Written by Federico Cafarella
Edited by Miguel Andres Reyes Castro and Michele Puggia
Supervised by Paul Dybjer
On 10 July of this year, German Defence Minister Boris Pistorius and his French counterpart Sebastien Lecornu met in Berlin to discuss the advancement of the long-planned MGCS (Main Ground Combat System) project. The two ministers reinforced the willingness of their respective governments to push forward with the joint procurement of a new generation tank capable of integrating the technologies and characteristics needed on the battlefield of the future, drawing from the lessons of the ongoing Ukrainian war (“Berlin and Paris vow to press ahead with long-delayed joint tank venture”, (Siebold & Irish, 2023).
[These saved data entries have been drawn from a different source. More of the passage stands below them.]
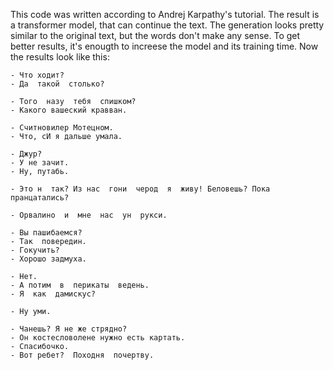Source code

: This code was written according to Andrej Karpathy's tutorial. The result is a transformer model, that can continue the text. 
The generation looks pretty similar to the original text, but the words don't make any sense. To get better results, it's enougth to increese the model and its training time. 
Now the results look like this:
```
- Что ходит?
- Да  такой  столько?

- Того  назу  тебя  спишком?
- Какого вашеский кравван.

- Считновилер Мотецном.
- Что, сИ я дальше умала.

- Джур?
- У не зачит.
- Ну, путабь.

- Это н  так? Из нас  гони  черод  я  живу! Беловешь? Пока пранцатались?

- Орвалино  и  мне  нас  ун  рукси.

- Вы пашибаемся?
- Так  повередин.
- Гокучить?
- Хорошо задмуха.

- Нет.
- А потим  в  перикаты  ведень.
- Я  как  дамискус?

- Ну уми.

- Чанешь? Я не же стрядно?
- Он костесловолене нужно есть картать.
- Спасибочко.
- Вот ребет?  Походня  почертву.
```
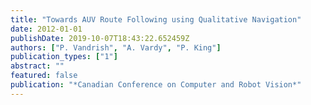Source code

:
 ```yaml
---
title: "Towards AUV Route Following using Qualitative Navigation"
date: 2012-01-01
publishDate: 2019-10-07T18:43:22.652459Z
authors: ["P. Vandrish", "A. Vardy", "P. King"]
publication_types: ["1"]
abstract: ""
featured: false
publication: "*Canadian Conference on Computer and Robot Vision*"
---
```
The cooperation between the two countries on the MGCS tanks was part of a larger package of joint procurements agreed upon between Macron and Merkel’s administrations in January 2019. It included a fighter jet (FCAS), an armed drone, artillery systems and a maritime reconnaissance aircraft (Seliger, 2019).
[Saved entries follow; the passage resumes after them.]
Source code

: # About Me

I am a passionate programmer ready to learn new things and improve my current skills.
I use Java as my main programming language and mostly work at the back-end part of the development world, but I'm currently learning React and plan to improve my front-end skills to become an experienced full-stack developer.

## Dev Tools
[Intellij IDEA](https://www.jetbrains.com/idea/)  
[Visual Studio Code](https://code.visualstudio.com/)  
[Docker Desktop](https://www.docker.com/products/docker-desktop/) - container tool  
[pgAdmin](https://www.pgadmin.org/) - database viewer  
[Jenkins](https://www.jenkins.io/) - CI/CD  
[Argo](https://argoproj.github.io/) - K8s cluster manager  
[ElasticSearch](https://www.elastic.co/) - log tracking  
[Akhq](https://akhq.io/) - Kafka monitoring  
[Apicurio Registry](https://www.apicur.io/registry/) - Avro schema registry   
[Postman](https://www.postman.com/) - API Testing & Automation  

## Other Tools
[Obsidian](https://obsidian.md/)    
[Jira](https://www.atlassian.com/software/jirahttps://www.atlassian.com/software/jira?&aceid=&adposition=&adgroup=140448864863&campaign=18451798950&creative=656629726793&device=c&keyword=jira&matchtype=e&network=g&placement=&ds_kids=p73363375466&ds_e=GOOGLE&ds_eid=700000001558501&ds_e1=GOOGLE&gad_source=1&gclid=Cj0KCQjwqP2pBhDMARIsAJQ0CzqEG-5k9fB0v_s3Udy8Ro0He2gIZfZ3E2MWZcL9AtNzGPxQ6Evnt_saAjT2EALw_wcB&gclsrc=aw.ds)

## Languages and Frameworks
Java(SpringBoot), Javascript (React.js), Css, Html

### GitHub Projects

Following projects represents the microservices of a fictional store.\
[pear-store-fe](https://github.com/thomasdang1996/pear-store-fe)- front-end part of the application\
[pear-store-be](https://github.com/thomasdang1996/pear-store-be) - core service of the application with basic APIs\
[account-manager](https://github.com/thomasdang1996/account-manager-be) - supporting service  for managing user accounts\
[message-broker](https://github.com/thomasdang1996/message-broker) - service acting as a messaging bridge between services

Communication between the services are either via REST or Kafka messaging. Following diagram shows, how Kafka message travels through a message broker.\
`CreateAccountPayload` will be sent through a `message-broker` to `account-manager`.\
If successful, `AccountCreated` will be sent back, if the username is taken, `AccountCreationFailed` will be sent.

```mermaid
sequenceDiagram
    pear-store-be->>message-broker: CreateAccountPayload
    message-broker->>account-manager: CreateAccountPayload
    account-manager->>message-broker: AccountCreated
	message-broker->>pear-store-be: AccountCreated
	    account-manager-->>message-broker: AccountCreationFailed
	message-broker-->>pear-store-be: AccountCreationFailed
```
The new generation tank would completely overhaul the features of today’s most common European Main Battle Tanks (MBT), such as the Leopard. It would be extensively integrated with AI technologies to assist with aiming techniques and situation awareness. The barrel gun will be enlarged to 130mm or 140mm from the current 120mm standard, granting superiority to any Russian MBT, both in terms of range and power. Secondary weapons, such as the machine gun turret, would be rendered automated and possibly autonomous.